A new book co-authored by UCLA Luskin Dean Gary Segura measures the full cost of war by examining the consequences of foreign combat on domestic politics. In “Costly Calculations: A Theory of War, Casualties, and Politics,” published by Cambridge University Press, the authors employ a variety of empirical methods to examine multiple wars from the last 100 years. The human toll – the military dead and injured – is generally the most salient measure of war costs and the primary instrument through which war affects the social, economic and political fabric of a nation, according to Segura and co-author Scott Sigmund Gartner, provost of the U.S. Naval Postgraduate School. Their work provides a framework for understanding war initiation, war policy and war termination in democratic polities, as well as the forces that shape public opinion. “War-making is not just strategic but also represents a political action of some consequence filtered through a societal lens,” the authors write. “Leaders embark upon a course of conflict with an eye on the level of public support, work hard to win that support if it’s missing, actively attempt to manage public beliefs about the conflict and its costs and benefits, and may suffer the political consequences when the people viewing a conflict through the eyes of their communities believe that they miscalculated.” 


 

Steinert-Threlkeld on Social Media Tracking as a Tool of War

Research by Zachary Steinert-Threlkeld, assistant professor of public policy, measuring the political opinions of Russian-speakers in Ukraine at the time of Moscow’s 2014 incursion into Crimea has been published online by the journal Post Soviet Affairs.
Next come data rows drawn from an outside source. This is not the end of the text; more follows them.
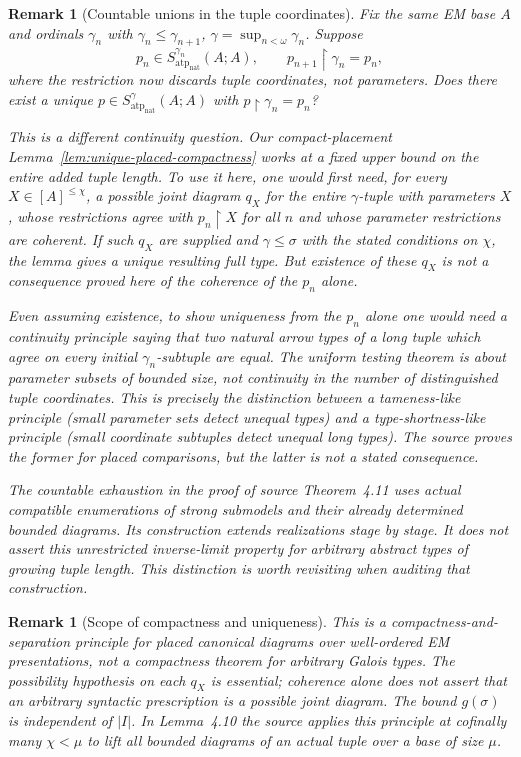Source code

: \documentclass[11pt]{article}
\newcommand{\natatp}{\operatorname{atp}_{\mathrm{nat}}}
\theoremstyle{plain}
\newtheorem{remark}[definition]{Remark}
\begin{document}
\begin{remark}[Countable unions in the tuple coordinates]
\label{rem:long-tuple-union}
Fix the same EM base $A$ and ordinals
$\gamma_n$ with $\gamma_n\leq\gamma_{n+1}$,
$\gamma=\sup_{n<\omega}\gamma_n$.
Suppose
\[
p_n\in S^{\gamma_n}_{\natatp}(A;A),
\qquad
p_{n+1}\restriction\gamma_n=p_n,
\]
where the restriction now discards \emph{tuple
coordinates}, not parameters. Does there
exist a unique
$p\in S^\gamma_{\natatp}(A;A)$
with $p\restriction\gamma_n=p_n$?

This is a different continuity question.
Our compact-placement Lemma~\ref{lem:unique-placed-compactness}
works at a \emph{fixed} upper bound on
the entire added tuple length. To use it
here, one would first need, for every
$X\in[A]^{\leq\chi}$, a \emph{possible}
joint diagram $q_X$ for the entire
$\gamma$-tuple with parameters $X$,
whose restrictions agree with
$p_n\restriction X$ for all $n$ and
whose parameter restrictions are coherent.
If such $q_X$ are supplied and
$\gamma\leq\sigma$ with the stated
conditions on $\chi$, the lemma gives
a unique resulting \emph{full} type.
But existence of these $q_X$ is not
a consequence proved here of the
coherence of the $p_n$ alone.

Even assuming existence, to show uniqueness
\emph{from the $p_n$ alone} one would need
a continuity principle saying that
two natural arrow types of a long tuple
which agree on every initial
$\gamma_n$-subtuple are equal.
The uniform testing theorem is about
\emph{parameter subsets} of bounded size,
not continuity in the number of
distinguished tuple coordinates.
This is precisely the distinction between
a \emph{tameness-like} principle (small
parameter sets detect unequal types)
and a \emph{type-shortness-like} principle
(small coordinate subtuples detect
unequal long types). The source proves
the former for placed comparisons, but
the latter is not a stated consequence.

The countable exhaustion in the proof of
source Theorem~4.11 uses \emph{actual
compatible enumerations} of strong
submodels and their already determined
bounded diagrams. Its construction
extends realizations stage by stage.
It does not assert this unrestricted
inverse-limit property for arbitrary
abstract types of growing tuple length.
This distinction is worth revisiting
when auditing that construction.
\end{remark}

\begin{remark}[Scope of compactness and uniqueness]
This is a compactness-and-separation principle for
\emph{placed canonical diagrams over well-ordered
EM presentations}, not a compactness theorem for
arbitrary Galois types. The possibility hypothesis
on each $q_X$ is essential; coherence alone does
not assert that an arbitrary syntactic prescription
is a possible joint diagram. The bound $g(\sigma)$
is independent of $|I|$. In Lemma~4.10 the source
applies this principle at cofinally many
$\chi<\mu$ to lift all bounded diagrams of an
actual tuple over a base of size $\mu$.
\end{remark}
\end{document}
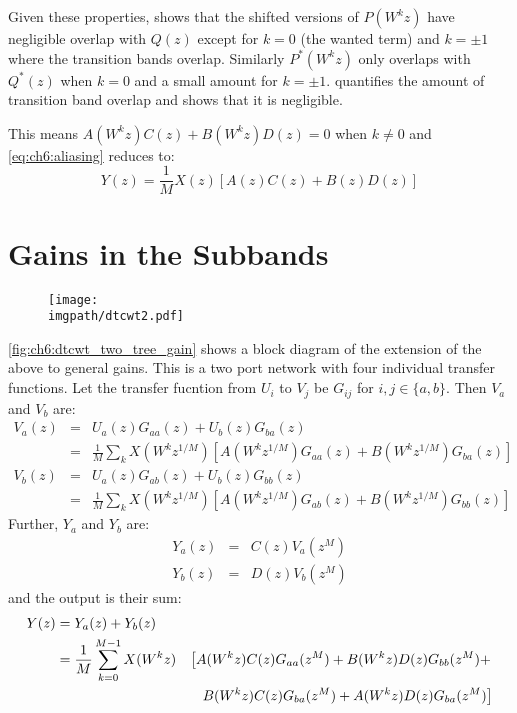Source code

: Given these properties, \cite[figure 5]{kingsbury_complex_2001} shows that the
shifted versions of $P(W^k z)$ have negligible overlap with $Q(z)$ except for
$k=0$ (the wanted term) and $k=\pm 1$ where the transition bands overlap.
Similarly $P^*(W^k z)$ only overlaps with $Q^*(z)$ when $k=0$ and a small amount
for $k = \pm 1$. \cite{kingsbury_complex_2001} quantifies the amount of transition
band overlap and shows that it is negligible.

This means $A(W^k z)C(z) + B(W^k z)D(z) = 0$ when $k\neq 0$ and 
\eqref{eq:ch6:aliasing} reduces to:
\begin{equation}
  Y(z) =  \frac{1}{M} X(z)\left[ A(z)C(z) + B(z)D(z) \right]
  \label{eq:ch6:aliasing_cancel} 
\end{equation}

\section{Gains in the Subbands}
\begin{figure}[t]
  \centering
  \texttt{[image: \\imgpath/dtcwt2.pdf]}
  \label{fig:ch6:dtcwt_two_tree_gain}
\end{figure}

\autoref{fig:ch6:dtcwt_two_tree_gain} shows a block diagram of the extension of 
the above to general gains. This is a two port network with four individual
transfer functions. Let the transfer fucntion from $U_i$ to $V_j$
be $G_{ij}$ for $i, j \in \{a, b\}$. Then $V_a$ and $V_b$ are:
\begin{eqnarray}
  V_a(z) &=& U_a(z)G_{aa}(z) + U_b(z)G_{ba}(z) \\
         &=& \frac{1}{M} \sum_k X(W^{k} z^{1/M}) \left[A(W^k z^{1/M})G_{aa}(z) +
             B(W^k z^{1/M}) G_{ba}(z) \right] \\
  V_b(z) &=& U_a(z)G_{ab}(z) + U_b(z)G_{bb}(z) \\
         &=& \frac{1}{M} \sum_k X(W^{k} z^{1/M}) \left[A(W^k z^{1/M})G_{ab}(z) +
             B(W^k z^{1/M}) G_{bb}(z) \right] 
\end{eqnarray}
%
Further, $Y_a$ and $Y_b$ are:
\begin{eqnarray}
  Y_a(z) &=& C(z)V_a(z^M) \\
  Y_b(z) &=& D(z)V_b(z^M)
\end{eqnarray}
%
and the output is their sum:
\begin{alignat}{2}
    Y(z) &= Y_{a}(z) + Y_{b}(z) \\
         &= \frac{1}{M} \sum_{k=0}^{M-1} X(W^k z) & \left[  A(W^kz)C(z)G_{aa}(z^M) + B(W^kz)D(z)G_{bb}(z^M) + \right. \nonumber \\
         &                                        & \left. \hphantom{[}  B(W^kz)C(z)G_{ba}(z^M) + A(W^kz)D(z)G_{ba}(z^M) \right] 
    \label{eq:ch6:transfer}
\end{alignat}

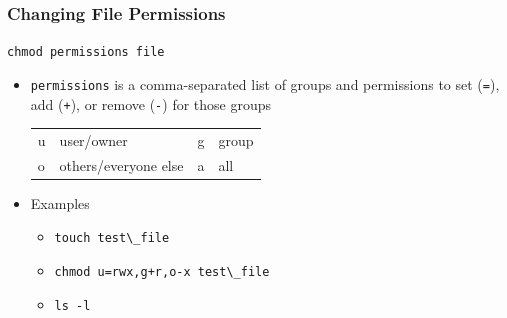 \documentclass[hyperref,pdfa,unicode,utf8,usepdftitle]{beamer}
\begin{document}
\begin{frame}
  \frametitle{Changing File Permissions}
  \lstinline{chmod permissions file}

  \begin{itemize}
  \item \lstinline{permissions} is a comma-separated list of groups
    and permissions to set (\lstinline{=}), add (\lstinline{+}), or
    remove (\lstinline{-}) for those groups
    \begin{tabular}{l>{\RaggedRight\arraybackslash\noindent}p{4cm}l>{\RaggedRight\arraybackslash\noindent}p{4cm}}
      u & user/owner           & g & group \\
      o & others/everyone else & a & all
    \end{tabular}

    \item Examples
    \begin{itemize}
    \item \lstinline{touch test\_file}
    \item \lstinline{chmod u=rwx,g+r,o-x test\_file}
    \item \lstinline{ls -l}
    \end{itemize}
    \end{itemize}
\end{frame}
\end{document}
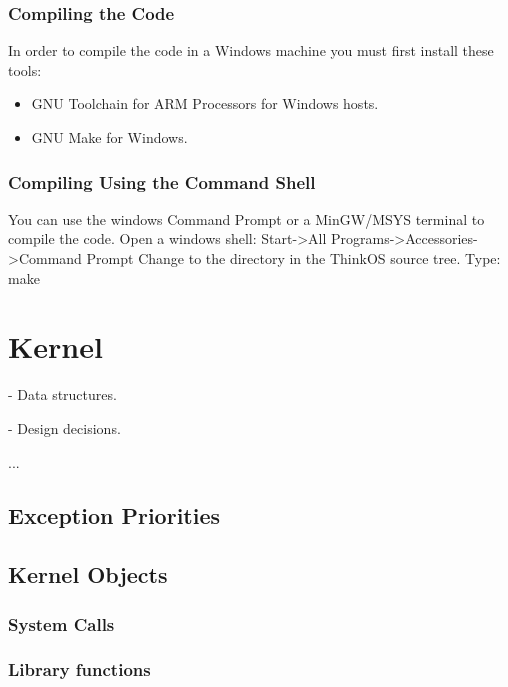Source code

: \subsubsection{Compiling the Code}

In order to compile the code in a Windows machine you must first install these tools:
\begin{itemize}
\item GNU Toolchain for ARM Processors for Windows hosts.
\item GNU Make for Windows.
\end{itemize}

\subsubsection{Compiling Using the Command Shell}

You can use the windows Command Prompt or a MinGW/MSYS terminal to compile the code.
Open a windows shell: Start->All Programs->Accessories->Command Prompt
Change to the directory  in the ThinkOS source tree.
Type: make

\section{\ThinkOS Kernel}

 - Data structures.
 
 - Design decisions.
 
 ...

\subsection{Exception Priorities}



\subsection{Kernel Objects}

\subsubsection{System Calls}

\subsubsection{Library functions}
The study, co-authored by Steinert-Threlkeld and Jesse Driscoll of UC San Diego, uses a vast collection of social media data to demonstrate that many self-identified Russians living in Ukraine would not have favored a continued campaign to expand Russia’s borders. “Our supposition is that if Russian strategists were considering expansion beyond Crimea, they would have been able to use social media information to assess, with a great deal of precision and in real time, the reception that they would likely receive,” the authors wrote. While there is no evidence that Russian leaders took advantage of this type of analysis, the authors conclude that tapping into social media traffic could provide a useful source of intelligence for those planning military campaigns. “Social media data are straightforward to analyze systematically and can be collected at a relatively low cost,” wrote the authors, whose team, including research assistants in Kiev, used a data set of 6.8 million tweets to gauge social attitudes shared by Russian-speakers. “The prevalence of overtly political behaviors on social media provides important clues about the political dispositions within communities,” they said.